## TASK DIRECTIONS:
Reproduce what is written in the records below exactly, and leave out the images.

[DATA UNDER STUDY Boundary: Start]

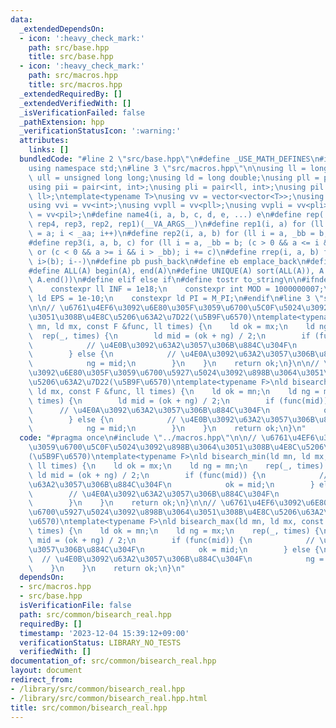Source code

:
 ```yaml
---
data:
  _extendedDependsOn:
  - icon: ':heavy_check_mark:'
    path: src/base.hpp
    title: src/base.hpp
  - icon: ':heavy_check_mark:'
    path: src/macros.hpp
    title: src/macros.hpp
  _extendedRequiredBy: []
  _extendedVerifiedWith: []
  _isVerificationFailed: false
  _pathExtension: hpp
  _verificationStatusIcon: ':warning:'
  attributes:
    links: []
  bundledCode: "#line 2 \"src/base.hpp\"\n#define _USE_MATH_DEFINES\n#include <bits/stdc++.h>\n\
    using namespace std;\n#line 3 \"src/macros.hpp\"\n\nusing ll = long long;\nusing\
    \ ull = unsigned long long;\nusing ld = long double;\nusing pll = pair<ll, ll>;\n\
    using pii = pair<int, int>;\nusing pli = pair<ll, int>;\nusing pil = pair<int,\
    \ ll>;\ntemplate<typename T>\nusing vv = vector<vector<T>>;\nusing vvl = vv<ll>;\n\
    using vvi = vv<int>;\nusing vvpll = vv<pll>;\nusing vvpli = vv<pli>;\nusing vvpil\
    \ = vv<pil>;\n#define name4(i, a, b, c, d, e, ...) e\n#define rep(...) name4(__VA_ARGS__,\
    \ rep4, rep3, rep2, rep1)(__VA_ARGS__)\n#define rep1(i, a) for (ll i = 0, _aa\
    \ = a; i < _aa; i++)\n#define rep2(i, a, b) for (ll i = a, _bb = b; i < _bb; i++)\n\
    #define rep3(i, a, b, c) for (ll i = a, _bb = b; (c > 0 && a <= i && i < _bb)\
    \ or (c < 0 && a >= i && i > _bb); i += c)\n#define rrep(i, a, b) for (ll i=(a);\
    \ i>(b); i--)\n#define pb push_back\n#define eb emplace_back\n#define mkp make_pair\n\
    #define ALL(A) begin(A), end(A)\n#define UNIQUE(A) sort(ALL(A)), A.erase(unique(ALL(A)),\
    \ A.end())\n#define elif else if\n#define tostr to_string\n\n#ifndef CONSTANTS\n\
    \    constexpr ll INF = 1e18;\n    constexpr int MOD = 1000000007;\n    constexpr\
    \ ld EPS = 1e-10;\n    constexpr ld PI = M_PI;\n#endif\n#line 3 \"src/common/bisearch_real.hpp\"\
    \n\n// \u6761\u4EF6\u3092\u6E80\u305F\u3059\u6700\u5C0F\u5024\u3092\u898B\u3064\
    \u3051\u308B\u4E8C\u5206\u63A2\u7D22(\u5B9F\u6570)\ntemplate<typename F>\nld bisearch_min(ld\
    \ mn, ld mx, const F &func, ll times) {\n    ld ok = mx;\n    ld ng = mn;\n  \
    \  rep(_, times) {\n        ld mid = (ok + ng) / 2;\n        if (func(mid)) {\n\
    \            // \u4E0B\u3092\u63A2\u3057\u306B\u884C\u304F\n            ok = mid;\n\
    \        } else {\n            // \u4E0A\u3092\u63A2\u3057\u306B\u884C\u304F\n\
    \            ng = mid;\n        }\n    }\n    return ok;\n}\n\n// \u6761\u4EF6\
    \u3092\u6E80\u305F\u3059\u6700\u5927\u5024\u3092\u898B\u3064\u3051\u308B\u4E8C\
    \u5206\u63A2\u7D22(\u5B9F\u6570)\ntemplate<typename F>\nld bisearch_max(ld mn,\
    \ ld mx, const F &func, ll times) {\n    ld ok = mn;\n    ld ng = mx;\n    rep(_,\
    \ times) {\n        ld mid = (ok + ng) / 2;\n        if (func(mid)) {\n      \
    \      // \u4E0A\u3092\u63A2\u3057\u306B\u884C\u304F\n            ok = mid;\n\
    \        } else {\n            // \u4E0B\u3092\u63A2\u3057\u306B\u884C\u304F\n\
    \            ng = mid;\n        }\n    }\n    return ok;\n}\n"
  code: "#pragma once\n#include \"../macros.hpp\"\n\n// \u6761\u4EF6\u3092\u6E80\u305F\
    \u3059\u6700\u5C0F\u5024\u3092\u898B\u3064\u3051\u308B\u4E8C\u5206\u63A2\u7D22\
    (\u5B9F\u6570)\ntemplate<typename F>\nld bisearch_min(ld mn, ld mx, const F &func,\
    \ ll times) {\n    ld ok = mx;\n    ld ng = mn;\n    rep(_, times) {\n       \
    \ ld mid = (ok + ng) / 2;\n        if (func(mid)) {\n            // \u4E0B\u3092\
    \u63A2\u3057\u306B\u884C\u304F\n            ok = mid;\n        } else {\n    \
    \        // \u4E0A\u3092\u63A2\u3057\u306B\u884C\u304F\n            ng = mid;\n\
    \        }\n    }\n    return ok;\n}\n\n// \u6761\u4EF6\u3092\u6E80\u305F\u3059\
    \u6700\u5927\u5024\u3092\u898B\u3064\u3051\u308B\u4E8C\u5206\u63A2\u7D22(\u5B9F\
    \u6570)\ntemplate<typename F>\nld bisearch_max(ld mn, ld mx, const F &func, ll\
    \ times) {\n    ld ok = mn;\n    ld ng = mx;\n    rep(_, times) {\n        ld\
    \ mid = (ok + ng) / 2;\n        if (func(mid)) {\n            // \u4E0A\u3092\u63A2\
    \u3057\u306B\u884C\u304F\n            ok = mid;\n        } else {\n          \
    \  // \u4E0B\u3092\u63A2\u3057\u306B\u884C\u304F\n            ng = mid;\n    \
    \    }\n    }\n    return ok;\n}\n"
  dependsOn:
  - src/macros.hpp
  - src/base.hpp
  isVerificationFile: false
  path: src/common/bisearch_real.hpp
  requiredBy: []
  timestamp: '2023-12-04 15:39:12+09:00'
  verificationStatus: LIBRARY_NO_TESTS
  verifiedWith: []
documentation_of: src/common/bisearch_real.hpp
layout: document
redirect_from:
- /library/src/common/bisearch_real.hpp
- /library/src/common/bisearch_real.hpp.html
title: src/common/bisearch_real.hpp
---
```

[DATA UNDER STUDY Boundary: End]

## ANSWER TO THE EXERCISE:
Source code

:
 ```yaml
---
data:
  _extendedDependsOn:
  - icon: ':heavy_check_mark:'
    path: src/base.hpp
    title: src/base.hpp
  - icon: ':heavy_check_mark:'
    path: src/macros.hpp
    title: src/macros.hpp
  _extendedRequiredBy: []
  _extendedVerifiedWith: []
  _isVerificationFailed: false
  _pathExtension: hpp
  _verificationStatusIcon: ':warning:'
  attributes:
    links: []
  bundledCode: "#line 2 \"src/base.hpp\"\n#define _USE_MATH_DEFINES\n#include <bits/stdc++.h>\n\
    using namespace std;\n#line 3 \"src/macros.hpp\"\n\nusing ll = long long;\nusing\
    \ ull = unsigned long long;\nusing ld = long double;\nusing pll = pair<ll, ll>;\n\
    using pii = pair<int, int>;\nusing pli = pair<ll, int>;\nusing pil = pair<int,\
    \ ll>;\ntemplate<typename T>\nusing vv = vector<vector<T>>;\nusing vvl = vv<ll>;\n\
    using vvi = vv<int>;\nusing vvpll = vv<pll>;\nusing vvpli = vv<pli>;\nusing vvpil\
    \ = vv<pil>;\n#define name4(i, a, b, c, d, e, ...) e\n#define rep(...) name4(__VA_ARGS__,\
    \ rep4, rep3, rep2, rep1)(__VA_ARGS__)\n#define rep1(i, a) for (ll i = 0, _aa\
    \ = a; i < _aa; i++)\n#define rep2(i, a, b) for (ll i = a, _bb = b; i < _bb; i++)\n\
    #define rep3(i, a, b, c) for (ll i = a, _bb = b; (c > 0 && a <= i && i < _bb)\
    \ or (c < 0 && a >= i && i > _bb); i += c)\n#define rrep(i, a, b) for (ll i=(a);\
    \ i>(b); i--)\n#define pb push_back\n#define eb emplace_back\n#define mkp make_pair\n\
    #define ALL(A) begin(A), end(A)\n#define UNIQUE(A) sort(ALL(A)), A.erase(unique(ALL(A)),\
    \ A.end())\n#define elif else if\n#define tostr to_string\n\n#ifndef CONSTANTS\n\
    \    constexpr ll INF = 1e18;\n    constexpr int MOD = 1000000007;\n    constexpr\
    \ ld EPS = 1e-10;\n    constexpr ld PI = M_PI;\n#endif\n#line 3 \"src/common/bisearch_real.hpp\"\
    \n\n// \u6761\u4EF6\u3092\u6E80\u305F\u3059\u6700\u5C0F\u5024\u3092\u898B\u3064\
    \u3051\u308B\u4E8C\u5206\u63A2\u7D22(\u5B9F\u6570)\ntemplate<typename F>\nld bisearch_min(ld\
    \ mn, ld mx, const F &func, ll times) {\n    ld ok = mx;\n    ld ng = mn;\n  \
    \  rep(_, times) {\n        ld mid = (ok + ng) / 2;\n        if (func(mid)) {\n\
    \            // \u4E0B\u3092\u63A2\u3057\u306B\u884C\u304F\n            ok = mid;\n\
    \        } else {\n            // \u4E0A\u3092\u63A2\u3057\u306B\u884C\u304F\n\
    \            ng = mid;\n        }\n    }\n    return ok;\n}\n\n// \u6761\u4EF6\
    \u3092\u6E80\u305F\u3059\u6700\u5927\u5024\u3092\u898B\u3064\u3051\u308B\u4E8C\
    \u5206\u63A2\u7D22(\u5B9F\u6570)\ntemplate<typename F>\nld bisearch_max(ld mn,\
    \ ld mx, const F &func, ll times) {\n    ld ok = mn;\n    ld ng = mx;\n    rep(_,\
    \ times) {\n        ld mid = (ok + ng) / 2;\n        if (func(mid)) {\n      \
    \      // \u4E0A\u3092\u63A2\u3057\u306B\u884C\u304F\n            ok = mid;\n\
    \        } else {\n            // \u4E0B\u3092\u63A2\u3057\u306B\u884C\u304F\n\
    \            ng = mid;\n        }\n    }\n    return ok;\n}\n"
  code: "#pragma once\n#include \"../macros.hpp\"\n\n// \u6761\u4EF6\u3092\u6E80\u305F\
    \u3059\u6700\u5C0F\u5024\u3092\u898B\u3064\u3051\u308B\u4E8C\u5206\u63A2\u7D22\
    (\u5B9F\u6570)\ntemplate<typename F>\nld bisearch_min(ld mn, ld mx, const F &func,\
    \ ll times) {\n    ld ok = mx;\n    ld ng = mn;\n    rep(_, times) {\n       \
    \ ld mid = (ok + ng) / 2;\n        if (func(mid)) {\n            // \u4E0B\u3092\
    \u63A2\u3057\u306B\u884C\u304F\n            ok = mid;\n        } else {\n    \
    \        // \u4E0A\u3092\u63A2\u3057\u306B\u884C\u304F\n            ng = mid;\n\
    \        }\n    }\n    return ok;\n}\n\n// \u6761\u4EF6\u3092\u6E80\u305F\u3059\
    \u6700\u5927\u5024\u3092\u898B\u3064\u3051\u308B\u4E8C\u5206\u63A2\u7D22(\u5B9F\
    \u6570)\ntemplate<typename F>\nld bisearch_max(ld mn, ld mx, const F &func, ll\
    \ times) {\n    ld ok = mn;\n    ld ng = mx;\n    rep(_, times) {\n        ld\
    \ mid = (ok + ng) / 2;\n        if (func(mid)) {\n            // \u4E0A\u3092\u63A2\
    \u3057\u306B\u884C\u304F\n            ok = mid;\n        } else {\n          \
    \  // \u4E0B\u3092\u63A2\u3057\u306B\u884C\u304F\n            ng = mid;\n    \
    \    }\n    }\n    return ok;\n}\n"
  dependsOn:
  - src/macros.hpp
  - src/base.hpp
  isVerificationFile: false
  path: src/common/bisearch_real.hpp
  requiredBy: []
  timestamp: '2023-12-04 15:39:12+09:00'
  verificationStatus: LIBRARY_NO_TESTS
  verifiedWith: []
documentation_of: src/common/bisearch_real.hpp
layout: document
redirect_from:
- /library/src/common/bisearch_real.hpp
- /library/src/common/bisearch_real.hpp.html
title: src/common/bisearch_real.hpp
---
```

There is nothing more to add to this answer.